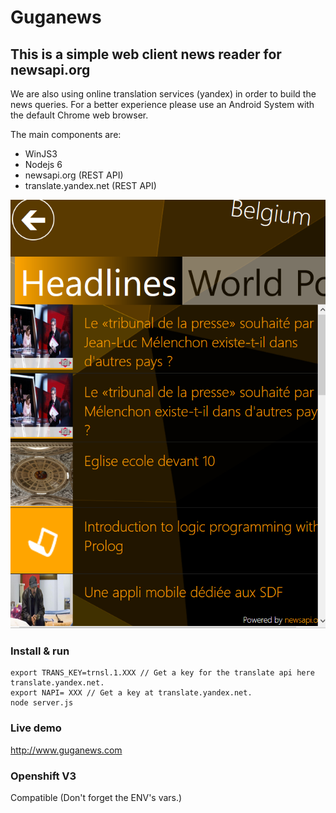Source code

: # Guganews

## This is a simple web client news reader for newsapi.org

We are also using online translation services (yandex) in order to build the news queries.
For a better experience please use an Android System with the default Chrome web browser.

The main components are:
* WinJS3
* Nodejs 6
* newsapi.org (REST API)
* translate.yandex.net (REST API)

![Image of Yaktocat](https://raw.githubusercontent.com/freedomson/guganews/master/gn.png)

### Install & run
```
export TRANS_KEY=trnsl.1.XXX // Get a key for the translate api here translate.yandex.net.
export NAPI= XXX // Get a key at translate.yandex.net.
node server.js
```
### Live demo
http://www.guganews.com

### Openshift V3
Compatible (Don't forget the ENV's vars.)
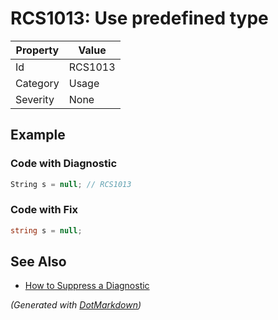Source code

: # RCS1013: Use predefined type

| Property | Value   |
| -------- | ------- |
| Id       | RCS1013 |
| Category | Usage   |
| Severity | None    |

## Example

### Code with Diagnostic

```csharp
String s = null; // RCS1013
```

### Code with Fix

```csharp
string s = null;
```

## See Also

* [How to Suppress a Diagnostic](../HowToConfigureAnalyzers.md#how-to-suppress-a-diagnostic)


*\(Generated with [DotMarkdown](http://github.com/JosefPihrt/DotMarkdown)\)*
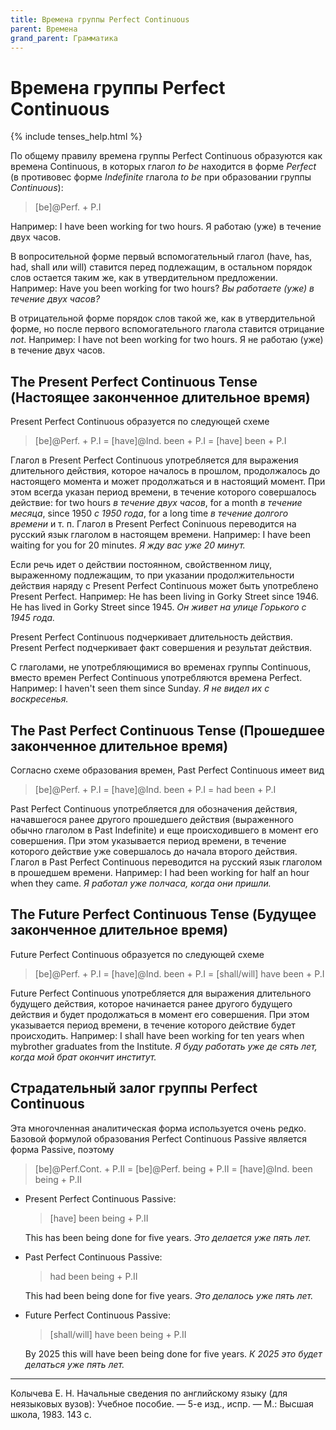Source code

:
 ```yaml
---
title: Времена группы Perfect Continuous
parent: Времена
grand_parent: Грамматика
---
```



# Времена группы Perfect Continuous

{% include tenses_help.html %}

По общему правилу времена группы Perfect Continuous образуются как
времена Continuous, в которых глагол *to be* находится в форме
*Perfect* (в противовес форме *Indefinite* глагола *to be* при
образовании группы *Continuous*):

> [be]@Perf. + P.I

Например: I have been
working for two hours.  Я работаю (уже) в течение двух часов.

В вопросительной форме первый вспомогательный глагол (have, has, had,
shall или will) ставится перед подлежащим, в остальном порядок слов
остается таким же, как в утвердительном предложении. Например: Have
you been working for two hours?  *Вы работаете (уже) в течение двух
часов?*

В отрицательной форме порядок слов такой же, как в утвердительной
форме, но после первого вспомогательного глагола ставится отрицание
*not*.  Например: I have not been working for two hours.  Я не работаю
(уже) в течение двух часов.


## The Present Perfect Continuous Tense (Настоящее законченное длительное время)

Present Perfect Continuous образуется по следующей схеме

> [be]@Perf. + P.I = [have]@Ind. been + P.I = [have] been + P.I

Глагол в Present Perfect Continuous употребляется для выражения
длительного действия, которое началось в прошлом, продолжалось до
настоящего момента и может продолжаться и в настоящий момент.  При
этом всегда указан период времени, в течение которого совершалось
действие: for two hours *в течение двух часов*, for a month *в течение
месяца*, since 1950 *с 1950 года*, for a long time *в течение долгого
времени* и т. п.  Глагол в Present Perfect Coninuous переводится на
русский язык глаголом в настоящем времени. Например: I have been
waiting for you for 20 minutes.  *Я жду вас уже 20 минут.*

Если речь идет о действии постоянном, свойственном лицу, выраженному
подлежащим, то при указании продолжительности действия наряду с
Present Perfect Continuous может быть употреблено Present Perfect.
Например: He has been living in Gorky Street since 1946.  Не has lived
in Gorky Street since 1945.  *Он живет на улице Горького с 1945 года.*

Present Perfect Continuous подчеркивает длительность действия.
Present Perfect подчеркивает факт совершения и результат действия.

С глаголами, не употребляющимися во временах группы Continuous, вместо
времен Perfect Continuous употребляются времена Perfect.  Например: I
haven't seen them since Sunday.  *Я не видел их с воскресенья.*


## The Past Perfect Continuous Tense (Прошедшее законченное длительное время)

Согласно схеме образования времен, Past Perfect Continuous имеет вид

> [be]@Perf. + P.I = [have]@Ind. been + P.I = had been + P.I

Past Perfect Continuous употребляется для обозначения действия,
начавшегося ранее другого прошедшего действия (выраженного обычно
глаголом в Past Indefinite) и еще происходившего в момент его
совершения.  При этом указывается период времени, в течение которого
действие уже совершалось до начала второго действия.  Глагол в Past
Perfect Continuous переводится на русский язык глаголом в прошедшем
времени. Например: I had been working for half an hour when they came.
*Я работал уже полчаса, когда они пришли.*


## The Future Perfect Continuous Tense (Будущее законченное длительное время)

Future Perfect Continuous образуется по следующей схеме

> [be]@Perf. + P.I = [have]@Ind. been + P.I = [shall/will] have been + P.I

Future Perfect Continuous употребляется для выражения длительного
будущего действия, которое начинается ранее другого будущего действия
и будет продолжаться в момент его совершения.  При этом указывается
период времени, в течение которого действие будет
происходить. Например: I shall have been working for ten years when
mybrother graduates from the Institute. *Я буду работать уже де сять
лет, когда мой брат окончит институт.*


## Страдательный залог группы Perfect Continuous

Эта многочленная аналитическая форма используется очень редко.
Базовой формулой образования Perfect Continuous Passive является форма
Passive, поэтому

> [be]@Perf.Cont. + P.II = [be]@Perf. being + P.II = [have]@Ind. been being + P.II

- Present Perfect Continuous Passive:

  > [have] been being + P.II
  
  This has been being done for five years.  *Это делается уже пять
  лет.*
  
- Past Perfect Continuous Passive:

  > had been being + P.II
  
  This had been being done for five years.  *Это делалось уже пять
  лет.*
  
- Future Perfect Continuous Passive:

  > [shall/will] have been being + P.II
  
  By 2025 this will have been being done for five years.  *К 2025 это
  будет делаться уже пять лет.*


---

Колычева Е. Н.  Начальные сведения по английскому языку (для
неязыковых вузов): Учебное пособие. — 5-е изд., испр. — М.: Высшая
школа, 1983. 143 с.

____

The word "когда" may appear in several lines of the data; copy every line where it does.

*Я работал уже полчаса, когда они пришли.*
лет, когда мой брат окончит институт.*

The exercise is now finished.